Plain-text document sources

★ ★ ★ ★ ★ ★ ★

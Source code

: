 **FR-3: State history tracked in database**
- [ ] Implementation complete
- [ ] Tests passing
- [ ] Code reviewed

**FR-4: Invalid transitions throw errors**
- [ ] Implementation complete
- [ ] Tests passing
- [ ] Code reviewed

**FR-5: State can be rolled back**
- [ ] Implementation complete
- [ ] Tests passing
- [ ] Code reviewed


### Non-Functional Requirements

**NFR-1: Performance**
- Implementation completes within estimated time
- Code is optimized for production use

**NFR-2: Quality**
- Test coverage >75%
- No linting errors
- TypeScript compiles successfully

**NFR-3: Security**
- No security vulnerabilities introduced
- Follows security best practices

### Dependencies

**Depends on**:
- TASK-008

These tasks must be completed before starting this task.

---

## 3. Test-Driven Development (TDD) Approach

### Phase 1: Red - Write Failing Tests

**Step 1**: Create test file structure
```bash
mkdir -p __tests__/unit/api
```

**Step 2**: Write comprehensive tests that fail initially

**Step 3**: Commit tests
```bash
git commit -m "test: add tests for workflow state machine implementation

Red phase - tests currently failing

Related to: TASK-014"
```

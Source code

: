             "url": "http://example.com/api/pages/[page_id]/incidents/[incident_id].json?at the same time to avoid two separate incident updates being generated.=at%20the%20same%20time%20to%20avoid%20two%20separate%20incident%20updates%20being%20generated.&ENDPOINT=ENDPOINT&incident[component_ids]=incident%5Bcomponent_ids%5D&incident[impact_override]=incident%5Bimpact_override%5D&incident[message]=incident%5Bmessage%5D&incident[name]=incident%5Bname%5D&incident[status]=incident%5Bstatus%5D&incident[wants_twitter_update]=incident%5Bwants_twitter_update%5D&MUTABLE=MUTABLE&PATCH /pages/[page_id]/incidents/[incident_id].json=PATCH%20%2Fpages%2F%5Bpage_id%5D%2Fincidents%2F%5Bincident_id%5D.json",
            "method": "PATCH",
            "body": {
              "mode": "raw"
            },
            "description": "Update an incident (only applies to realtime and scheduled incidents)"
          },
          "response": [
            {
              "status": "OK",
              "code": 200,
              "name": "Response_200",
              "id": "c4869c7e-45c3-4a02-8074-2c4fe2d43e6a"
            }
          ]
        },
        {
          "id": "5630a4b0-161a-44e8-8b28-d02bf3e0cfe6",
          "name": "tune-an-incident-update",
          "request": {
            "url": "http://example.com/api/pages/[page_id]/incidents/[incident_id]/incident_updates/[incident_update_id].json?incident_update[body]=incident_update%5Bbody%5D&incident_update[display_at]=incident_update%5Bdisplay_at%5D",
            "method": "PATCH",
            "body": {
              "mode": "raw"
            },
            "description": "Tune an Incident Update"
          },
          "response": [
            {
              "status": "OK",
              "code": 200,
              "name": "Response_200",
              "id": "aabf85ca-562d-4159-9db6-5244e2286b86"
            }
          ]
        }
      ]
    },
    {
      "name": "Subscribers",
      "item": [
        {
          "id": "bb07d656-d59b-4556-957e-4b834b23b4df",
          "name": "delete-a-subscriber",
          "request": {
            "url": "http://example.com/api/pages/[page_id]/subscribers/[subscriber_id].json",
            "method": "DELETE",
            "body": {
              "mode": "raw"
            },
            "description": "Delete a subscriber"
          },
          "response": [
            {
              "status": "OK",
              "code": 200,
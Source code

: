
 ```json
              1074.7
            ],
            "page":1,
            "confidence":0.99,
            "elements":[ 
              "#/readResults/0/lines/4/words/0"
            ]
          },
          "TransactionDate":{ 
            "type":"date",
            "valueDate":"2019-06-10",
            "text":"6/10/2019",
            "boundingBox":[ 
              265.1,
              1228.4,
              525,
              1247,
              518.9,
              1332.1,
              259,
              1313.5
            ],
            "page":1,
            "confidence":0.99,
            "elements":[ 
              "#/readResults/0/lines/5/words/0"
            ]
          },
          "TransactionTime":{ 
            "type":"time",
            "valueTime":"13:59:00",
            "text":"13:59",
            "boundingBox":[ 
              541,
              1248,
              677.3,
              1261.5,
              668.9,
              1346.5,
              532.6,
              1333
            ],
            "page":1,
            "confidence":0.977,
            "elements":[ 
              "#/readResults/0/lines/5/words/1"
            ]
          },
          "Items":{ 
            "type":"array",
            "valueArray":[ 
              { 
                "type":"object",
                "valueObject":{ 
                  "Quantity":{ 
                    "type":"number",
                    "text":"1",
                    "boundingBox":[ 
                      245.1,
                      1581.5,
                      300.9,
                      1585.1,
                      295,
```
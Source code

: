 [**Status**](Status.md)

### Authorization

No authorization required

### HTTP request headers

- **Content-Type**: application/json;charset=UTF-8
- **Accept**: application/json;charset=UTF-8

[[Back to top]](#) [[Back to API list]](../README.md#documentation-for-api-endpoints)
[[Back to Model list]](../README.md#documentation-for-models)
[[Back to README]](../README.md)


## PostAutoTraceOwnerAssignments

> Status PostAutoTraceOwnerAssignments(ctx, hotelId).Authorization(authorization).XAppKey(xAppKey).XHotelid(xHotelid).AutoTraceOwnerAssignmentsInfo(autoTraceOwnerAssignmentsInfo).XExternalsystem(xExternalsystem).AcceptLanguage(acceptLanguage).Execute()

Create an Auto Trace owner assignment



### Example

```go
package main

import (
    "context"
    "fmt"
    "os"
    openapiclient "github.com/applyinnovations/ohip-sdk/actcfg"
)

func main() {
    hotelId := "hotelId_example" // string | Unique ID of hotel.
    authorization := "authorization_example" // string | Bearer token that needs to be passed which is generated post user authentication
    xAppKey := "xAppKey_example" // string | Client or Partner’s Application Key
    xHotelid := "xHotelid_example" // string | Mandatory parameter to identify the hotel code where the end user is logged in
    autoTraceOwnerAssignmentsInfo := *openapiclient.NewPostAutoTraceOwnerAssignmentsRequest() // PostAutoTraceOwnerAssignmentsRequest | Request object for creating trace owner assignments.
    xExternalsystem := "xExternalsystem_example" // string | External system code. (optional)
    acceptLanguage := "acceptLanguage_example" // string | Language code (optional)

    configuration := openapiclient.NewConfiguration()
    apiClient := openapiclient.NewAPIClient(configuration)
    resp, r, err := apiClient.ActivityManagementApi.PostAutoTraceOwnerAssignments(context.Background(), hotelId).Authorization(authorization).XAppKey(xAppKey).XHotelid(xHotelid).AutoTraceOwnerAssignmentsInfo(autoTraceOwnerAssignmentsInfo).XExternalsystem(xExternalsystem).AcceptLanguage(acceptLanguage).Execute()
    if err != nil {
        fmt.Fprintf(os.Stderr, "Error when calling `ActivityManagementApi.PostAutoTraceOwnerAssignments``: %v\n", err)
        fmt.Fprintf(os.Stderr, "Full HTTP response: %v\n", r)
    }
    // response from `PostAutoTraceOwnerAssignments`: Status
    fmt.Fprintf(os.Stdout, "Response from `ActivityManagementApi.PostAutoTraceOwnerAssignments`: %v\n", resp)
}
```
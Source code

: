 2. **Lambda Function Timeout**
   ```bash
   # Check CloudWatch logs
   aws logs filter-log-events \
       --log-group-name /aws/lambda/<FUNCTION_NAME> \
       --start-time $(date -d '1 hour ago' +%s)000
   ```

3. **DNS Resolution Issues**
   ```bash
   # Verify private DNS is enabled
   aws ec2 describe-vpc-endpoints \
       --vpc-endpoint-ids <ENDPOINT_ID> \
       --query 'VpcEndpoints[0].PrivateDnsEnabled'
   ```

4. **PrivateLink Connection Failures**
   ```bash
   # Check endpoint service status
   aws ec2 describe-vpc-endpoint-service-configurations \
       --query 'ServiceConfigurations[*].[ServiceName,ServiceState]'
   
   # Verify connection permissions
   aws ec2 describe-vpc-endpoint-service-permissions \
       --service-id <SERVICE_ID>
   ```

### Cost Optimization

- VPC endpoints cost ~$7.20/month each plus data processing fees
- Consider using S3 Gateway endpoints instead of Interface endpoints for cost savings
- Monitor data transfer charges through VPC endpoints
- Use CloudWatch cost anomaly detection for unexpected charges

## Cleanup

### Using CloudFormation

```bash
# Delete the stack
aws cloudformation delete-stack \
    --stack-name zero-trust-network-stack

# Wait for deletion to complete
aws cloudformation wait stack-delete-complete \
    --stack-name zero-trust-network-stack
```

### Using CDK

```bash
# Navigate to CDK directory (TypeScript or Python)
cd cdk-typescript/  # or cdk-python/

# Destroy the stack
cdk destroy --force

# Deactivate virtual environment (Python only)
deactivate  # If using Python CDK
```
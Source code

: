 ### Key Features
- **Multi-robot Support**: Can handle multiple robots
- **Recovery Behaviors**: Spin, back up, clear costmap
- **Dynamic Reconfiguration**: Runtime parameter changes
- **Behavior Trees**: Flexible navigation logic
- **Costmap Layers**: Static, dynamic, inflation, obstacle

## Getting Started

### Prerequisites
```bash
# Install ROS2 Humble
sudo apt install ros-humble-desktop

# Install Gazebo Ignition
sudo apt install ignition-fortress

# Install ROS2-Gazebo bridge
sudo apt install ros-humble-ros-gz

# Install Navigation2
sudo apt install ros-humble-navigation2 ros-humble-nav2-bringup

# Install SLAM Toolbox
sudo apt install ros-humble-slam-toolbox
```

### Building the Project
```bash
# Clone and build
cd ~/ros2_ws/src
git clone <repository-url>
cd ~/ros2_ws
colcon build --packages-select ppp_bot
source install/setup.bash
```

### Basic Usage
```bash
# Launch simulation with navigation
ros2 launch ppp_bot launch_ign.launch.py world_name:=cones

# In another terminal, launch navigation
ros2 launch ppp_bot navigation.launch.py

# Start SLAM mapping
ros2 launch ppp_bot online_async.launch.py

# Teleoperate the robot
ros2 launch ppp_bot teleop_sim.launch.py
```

★ ★ ★ ★ ★ ★ ★

What you should do: Set down verbatim only the lines between the start of the data above and the line with "- No security vulnerabilities introduced", both boundaries included.

Expected answer:
Source code

: **FR-3: State history tracked in database**
- [ ] Implementation complete
- [ ] Tests passing
- [ ] Code reviewed

**FR-4: Invalid transitions throw errors**
- [ ] Implementation complete
- [ ] Tests passing
- [ ] Code reviewed

**FR-5: State can be rolled back**
- [ ] Implementation complete
- [ ] Tests passing
- [ ] Code reviewed


### Non-Functional Requirements

**NFR-1: Performance**
- Implementation completes within estimated time
- Code is optimized for production use

**NFR-2: Quality**
- Test coverage >75%
- No linting errors
- TypeScript compiles successfully

**NFR-3: Security**
- No security vulnerabilities introduced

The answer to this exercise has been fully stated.